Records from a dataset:
········
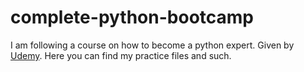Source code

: # complete-python-bootcamp

I am following a course on how to become a python expert.
Given by [Udemy](https://www.udemy.com/share/102A7eAEIbcV5aQ30H/).
Here you can find my practice files and such.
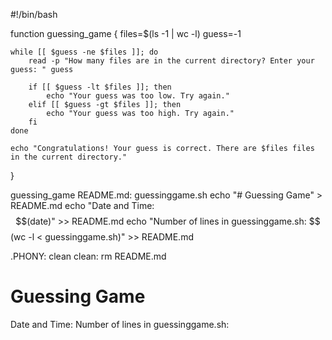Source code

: #!/bin/bash

function guessing_game {
    files=$(ls -1 | wc -l)
    guess=-1

    while [[ $guess -ne $files ]]; do
        read -p "How many files are in the current directory? Enter your guess: " guess

        if [[ $guess -lt $files ]]; then
            echo "Your guess was too low. Try again."
        elif [[ $guess -gt $files ]]; then
            echo "Your guess was too high. Try again."
        fi
    done

    echo "Congratulations! Your guess is correct. There are $files files in the current directory."
}

guessing_game
README.md: guessinggame.sh
	echo "# Guessing Game" > README.md
	echo "Date and Time: $$(date)" >> README.md
	echo "Number of lines in guessinggame.sh: $$(wc -l < guessinggame.sh)" >> README.md

.PHONY: clean
clean:
	rm README.md
 
# Guessing Game
Date and Time: <current date and time>
Number of lines in guessinggame.sh: <number of lines>
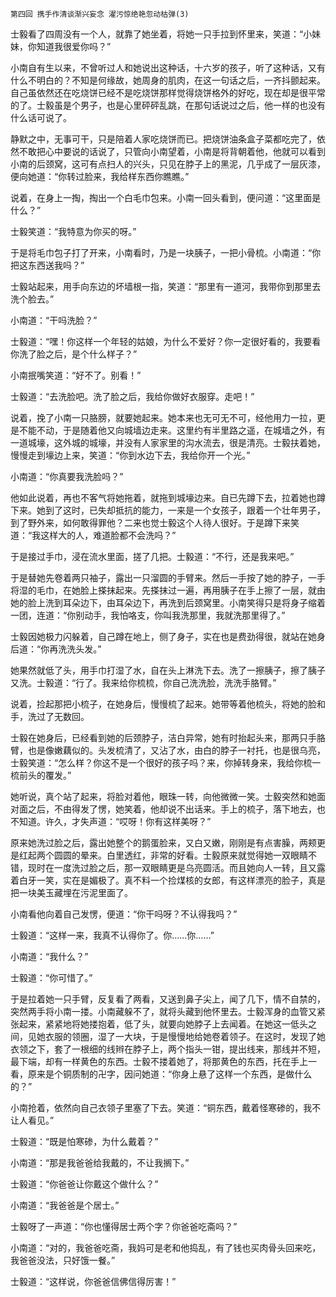     第四回 携手作清谈渐兴妄念 濯污惊绝艳忽动枯弹(3) 

   士毅看了四周没有一个人，就靠了她坐着，将她一只手拉到怀里来，笑道：“小妹妹，你知道我很爱你吗？”

   小南自有生以来，不曾听过人和她说出这种话，十六岁的孩子，听了这种话，又有什么不明白的？不知是何缘故，她周身的肌肉，在这一句话之后，一齐抖颤起来。自己虽依然还在吃烧饼已经不是吃烧饼那样觉得烧饼格外的好吃，现在却是很平常的了。士毅虽是个男子，也是心里砰砰乱跳，在那句话说过之后，他一样的也没有什么话可说了。

   静默之中，无事可干，只是陪着人家吃烧饼而已。把烧饼油条盒子菜都吃完了，依然不敢把心中要说的话说了，只管向小南望着，小南是将背朝着他，他就可以看到小南的后颈窝，这可有点扫人的兴头，只见在脖子上的黑泥，几乎成了一层灰漆，便向她道：“你转过脸来，我给样东西你瞧瞧。”

   说着，在身上一掏，掏出一个白毛巾包来。小南一回头看到，便问道：“这里面是什么？”

   士毅笑道：“我特意为你买的呀。”

   于是将毛巾包子打了开来，小南看时，乃是一块胰子，一把小骨梳。小南道：“你把这东西送我吗？”

   士毅站起来，用手向东边的坏墙根一指，笑道：“那里有一道河，我带你到那里去洗个脸去。”

   小南道：“干吗洗脸？”

   士毅道：“嘿！你这样一个年轻的姑娘，为什么不爱好？你一定很好看的，我要看你洗了脸之后，是个什么样子？”

   小南抿嘴笑道：“好不了。别看！”

   士毅道：“去洗脸吧。洗了脸之后，我给你做好衣服穿。走吧！”

   说着，挽了小南一只胳膀，就要她起来。她本来也无可无不可，经他用力一拉，更是不能不动，于是随着他又向城墙边走来。这里约有半里路之遥，在城墙之外，有一道城壕，这外城的城壕，并没有人家家里的沟水流去，很是清亮。士毅扶着她，慢慢走到壕边上来，笑道：“你到水边下去，我给你开一个光。”

   小南道：“你真要我洗脸吗？”

   他如此说着，再也不客气将她拖着，就拖到城壕边来。自已先蹲下去，拉着她也蹲下来。她到了这时，已失却抵抗的能力，一来是一个女孩子，跟着一个壮年男子，到了野外来，如何敢得罪他？二来也觉士毅这个人待人很好。于是蹲下来笑道：“我这样大的人，难道脸都不会洗吗？”

   于是接过手巾，浸在流水里面，搓了几把。士毅道：“不行，还是我来吧。”

   于是替她先卷着两只袖子，露出一只溜圆的手臂来。然后一手按了她的脖子，一手将湿的毛巾，在她脸上搽抹起来。先搽抹过一遍，再用胰子在手上擦了一层，就由她的脸上洗到耳朵边下，由耳朵边下，再洗到后颈窝里。小南笑得只是将身子缩着一团，连道：“你别动手，我怕咯支，你叫我洗那里，我就洗那里得了。”

   士毅因她极力闪躲着，自己蹲在地上，侧了身子，实在也是费劲得很，就站在她身后道：“你再洗洗头发。”

   她果然就低了头，用手巾打湿了水，自在头上淋洗下去。洗了一擦胰子，擦了胰子又洗。士毅道：“行了。我来给你梳梳，你自己洗洗脸，洗洗手胳臂。”

   说着，捡起那把小梳子，在她身后，慢慢梳了起来。她带等着他梳头，将她的脸和手，洗过了无数回。

   士毅在她身后，已经看到她的后颈脖子，洁白异常，她有时抬起头来，那两只手胳臂，也是像嫩藕似的。头发梳清了，又沾了水，由白的脖子一衬托，也是很乌亮，士毅笑道：“怎么样？你这不是一个很好的孩子吗？来，你掉转身来，我给你梳一梳前头的覆发。”

   她听说，真个站了起来，将脸对着他，眼珠一转，向他微微一笑。士毅突然和她面对面之后，不由得发了愣，她笑着，他却说不出话来。手上的梳子，落下地去，也不知道。许久，才失声道：“哎呀！你有这样美呀？”

   原来她洗过脸之后，露出她整个的鹅蛋脸来，又白又嫩，刚刚是有点害臊，两颊更是红起两个圆圆的晕来。白里透红，非常的好看。士毅原来就觉得她一双眼睛不错，现时在一度洗过脸之后，那一双眼睛更是乌亮圆活。而且她向人一转，且又露着白牙一笑，实在是媚极了。真不料一个捡煤核的女郎，有这样漂亮的脸子，真是把一块美玉藏埋在污泥里面了。

   小南看他向着自己发愣，便道：“你干吗呀？不认得我吗？”

   士毅道：“这样一来，我真不认得你了。你……你……”

   小南道：“我什么？”

   士毅道：“你可惜了。”

   于是拉着她一只手臂，反复看了两看，又送到鼻子尖上，闻了几下，情不自禁的，突然两手将小南一搂。小南藏躲不了，就将头藏到他怀里去。士毅浑身的血管又紧张起来，紧紧地将她搂抱着，低了头，就要向她脖子上去闻着。在她这一低头之间，见她衣服的领圈，湿了一大块，于是慢慢地给她卷着领子。在这时，发现了她衣领之下，套了一根细的线辫在脖子上，两个指头一钳，提出线来，那线并不短，最下端，却有一样黄色的东西。士毅不搂着她了，将那黄色的东西，托在手上一看，原来是个铜质制的卍字，因问她道：“你身上悬了这样一个东西，是做什么的？”

   小南抢着，依然向自己衣领子里塞了下去。笑道：“铜东西，戴着怪寒碜的，我不让人看见。”

   士毅道：“既是怕寒碜，为什么戴着？”

   小南道：“那是我爸爸给我戴的，不让我搁下。”

   士毅道：“你爸爸让你戴这个做什么？”

   小南道：“我爸爸是个居士。”

   士毅呀了一声道：“你也懂得居士两个字？你爸爸吃斋吗？”

   小南道：“对的，我爸爸吃斋，我妈可是老和他捣乱，有了钱也买肉骨头回来吃，我爸爸没法，只好饿一餐。”

   士毅道：“这样说，你爸爸信佛信得厉害！”

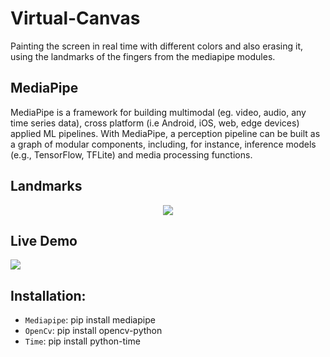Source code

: # Virtual-Canvas

Painting the screen in real time with different colors and also erasing it, using the landmarks of the fingers from the mediapipe modules.

## MediaPipe

MediaPipe is a framework for building multimodal (eg. video, audio, any time series data), cross platform (i.e Android, iOS, web, edge devices) applied ML pipelines. With MediaPipe, a perception pipeline can be built as a graph of modular components, including, for instance, inference models (e.g., TensorFlow, TFLite) and media processing functions.

## Landmarks

<p align = 'center' height ='500px' weidth ='200'>
<img src ='https://user-images.githubusercontent.com/57028410/136441803-4e2c1601-500f-4e10-a8f1-f3a7282b61f6.png'>
</p>

## Live Demo

![](https://github.com/Abhishekkakati101/Virtual-Canvas/blob/main/canvas3.gif)

## Installation:
-  `Mediapipe`: pip install mediapipe
- `OpenCv`: pip install opencv-python
- `Time`: pip install python-time
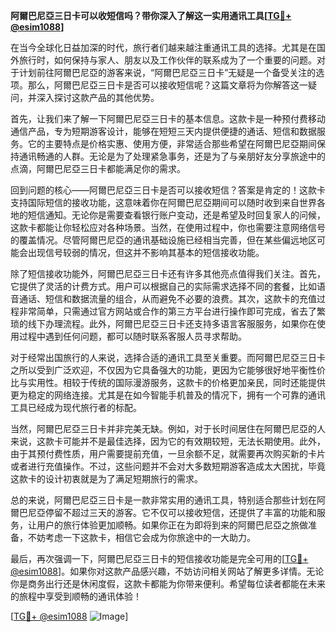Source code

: **阿爾巴尼亞三日卡可以收短信吗？带你深入了解这一实用通讯工具[[TG💪+ @esim1088](https://t.me/s/esim1088)]**

在当今全球化日益加深的时代，旅行者们越来越注重通讯工具的选择。尤其是在国外旅行时，如何保持与家人、朋友以及工作伙伴的联系成为了一个重要的问题。对于计划前往阿爾巴尼亞的游客来说，“阿爾巴尼亞三日卡”无疑是一个备受关注的选项。那么，阿爾巴尼亞三日卡是否可以接收短信呢？这篇文章将为你解答这一疑问，并深入探讨这款产品的其他优势。

首先，让我们来了解一下阿爾巴尼亞三日卡的基本信息。这款卡是一种预付费移动通信产品，专为短期游客设计，能够在短短三天内提供便捷的通话、短信和数据服务。它的主要特点是价格实惠、使用方便，非常适合那些希望在阿爾巴尼亞期间保持通讯畅通的人群。无论是为了处理紧急事务，还是为了与亲朋好友分享旅途中的点滴，阿爾巴尼亞三日卡都能满足你的需求。

回到问题的核心——阿爾巴尼亞三日卡是否可以接收短信？答案是肯定的！这款卡支持国际短信的接收功能，这意味着你在阿爾巴尼亞期间可以随时收到来自世界各地的短信通知。无论你是需要查看银行账户变动，还是希望及时回复家人的问候，这款卡都能让你轻松应对各种场景。当然，在使用过程中，你也需要注意网络信号的覆盖情况。尽管阿爾巴尼亞的通讯基础设施已经相当完善，但在某些偏远地区可能会出现信号较弱的情况，但这并不影响其基本的短信接收功能。

除了短信接收功能外，阿爾巴尼亞三日卡还有许多其他亮点值得我们关注。首先，它提供了灵活的计费方式。用户可以根据自己的实际需求选择不同的套餐，比如语音通话、短信和数据流量的组合，从而避免不必要的浪费。其次，这款卡的充值过程非常简单，只需通过官方网站或合作的第三方平台进行操作即可完成，省去了繁琐的线下办理流程。此外，阿爾巴尼亞三日卡还支持多语言客服服务，如果你在使用过程中遇到任何问题，都可以随时联系客服人员寻求帮助。

对于经常出国旅行的人来说，选择合适的通讯工具至关重要。而阿爾巴尼亞三日卡之所以受到广泛欢迎，不仅因为它具备强大的功能，更因为它能够很好地平衡性价比与实用性。相较于传统的国际漫游服务，这款卡的价格更加亲民，同时还能提供更为稳定的网络连接。尤其是在如今智能手机普及的情况下，拥有一个可靠的通讯工具已经成为现代旅行者的标配。

当然，阿爾巴尼亞三日卡并非完美无缺。例如，对于长时间居住在阿爾巴尼亞的人来说，这款卡可能并不是最佳选择，因为它的有效期较短，无法长期使用。此外，由于其预付费性质，用户需要提前充值，一旦余额不足，就需要再次购买新的卡片或者进行充值操作。不过，这些问题并不会对大多数短期游客造成太大困扰，毕竟这款卡的设计初衷就是为了满足短期旅行的需求。

总的来说，阿爾巴尼亞三日卡是一款非常实用的通讯工具，特别适合那些计划在阿爾巴尼亞停留不超过三天的游客。它不仅可以接收短信，还提供了丰富的功能和服务，让用户的旅行体验更加顺畅。如果你正在为即将到来的阿爾巴尼亞之旅做准备，不妨考虑一下这款卡，相信它会成为你旅途中的一大助力。

最后，再次强调一下，阿爾巴尼亞三日卡的短信接收功能是完全可用的[[TG💪+ @esim1088](https://t.me/s/esim1088)]。如果你对这款产品感兴趣，不妨访问相关网站了解更多详情。无论你是商务出行还是休闲度假，这款卡都能为你带来便利。希望每位读者都能在未来的旅程中享受到顺畅的通讯体验！

[[TG💪+ @esim1088](https://t.me/s/esim1088) ![Image](https://i.postimg.cc/4NQfJmqS/Snipaste-2025-05-13-00-14-12.png)]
········
EXERCISE
From the line containing "首先，让我们来了解一下阿爾巴" to the last line above, repeat every line exactly and nothing else.

TASK ANSWER
首先，让我们来了解一下阿爾巴尼亞三日卡的基本信息。这款卡是一种预付费移动通信产品，专为短期游客设计，能够在短短三天内提供便捷的通话、短信和数据服务。它的主要特点是价格实惠、使用方便，非常适合那些希望在阿爾巴尼亞期间保持通讯畅通的人群。无论是为了处理紧急事务，还是为了与亲朋好友分享旅途中的点滴，阿爾巴尼亞三日卡都能满足你的需求。

回到问题的核心——阿爾巴尼亞三日卡是否可以接收短信？答案是肯定的！这款卡支持国际短信的接收功能，这意味着你在阿爾巴尼亞期间可以随时收到来自世界各地的短信通知。无论你是需要查看银行账户变动，还是希望及时回复家人的问候，这款卡都能让你轻松应对各种场景。当然，在使用过程中，你也需要注意网络信号的覆盖情况。尽管阿爾巴尼亞的通讯基础设施已经相当完善，但在某些偏远地区可能会出现信号较弱的情况，但这并不影响其基本的短信接收功能。

除了短信接收功能外，阿爾巴尼亞三日卡还有许多其他亮点值得我们关注。首先，它提供了灵活的计费方式。用户可以根据自己的实际需求选择不同的套餐，比如语音通话、短信和数据流量的组合，从而避免不必要的浪费。其次，这款卡的充值过程非常简单，只需通过官方网站或合作的第三方平台进行操作即可完成，省去了繁琐的线下办理流程。此外，阿爾巴尼亞三日卡还支持多语言客服服务，如果你在使用过程中遇到任何问题，都可以随时联系客服人员寻求帮助。

对于经常出国旅行的人来说，选择合适的通讯工具至关重要。而阿爾巴尼亞三日卡之所以受到广泛欢迎，不仅因为它具备强大的功能，更因为它能够很好地平衡性价比与实用性。相较于传统的国际漫游服务，这款卡的价格更加亲民，同时还能提供更为稳定的网络连接。尤其是在如今智能手机普及的情况下，拥有一个可靠的通讯工具已经成为现代旅行者的标配。

当然，阿爾巴尼亞三日卡并非完美无缺。例如，对于长时间居住在阿爾巴尼亞的人来说，这款卡可能并不是最佳选择，因为它的有效期较短，无法长期使用。此外，由于其预付费性质，用户需要提前充值，一旦余额不足，就需要再次购买新的卡片或者进行充值操作。不过，这些问题并不会对大多数短期游客造成太大困扰，毕竟这款卡的设计初衷就是为了满足短期旅行的需求。

总的来说，阿爾巴尼亞三日卡是一款非常实用的通讯工具，特别适合那些计划在阿爾巴尼亞停留不超过三天的游客。它不仅可以接收短信，还提供了丰富的功能和服务，让用户的旅行体验更加顺畅。如果你正在为即将到来的阿爾巴尼亞之旅做准备，不妨考虑一下这款卡，相信它会成为你旅途中的一大助力。

最后，再次强调一下，阿爾巴尼亞三日卡的短信接收功能是完全可用的[[TG💪+ @esim1088](https://t.me/s/esim1088)]。如果你对这款产品感兴趣，不妨访问相关网站了解更多详情。无论你是商务出行还是休闲度假，这款卡都能为你带来便利。希望每位读者都能在未来的旅程中享受到顺畅的通讯体验！

[[TG💪+ @esim1088](https://t.me/s/esim1088) ![Image](https://i.postimg.cc/4NQfJmqS/Snipaste-2025-05-13-00-14-12.png)]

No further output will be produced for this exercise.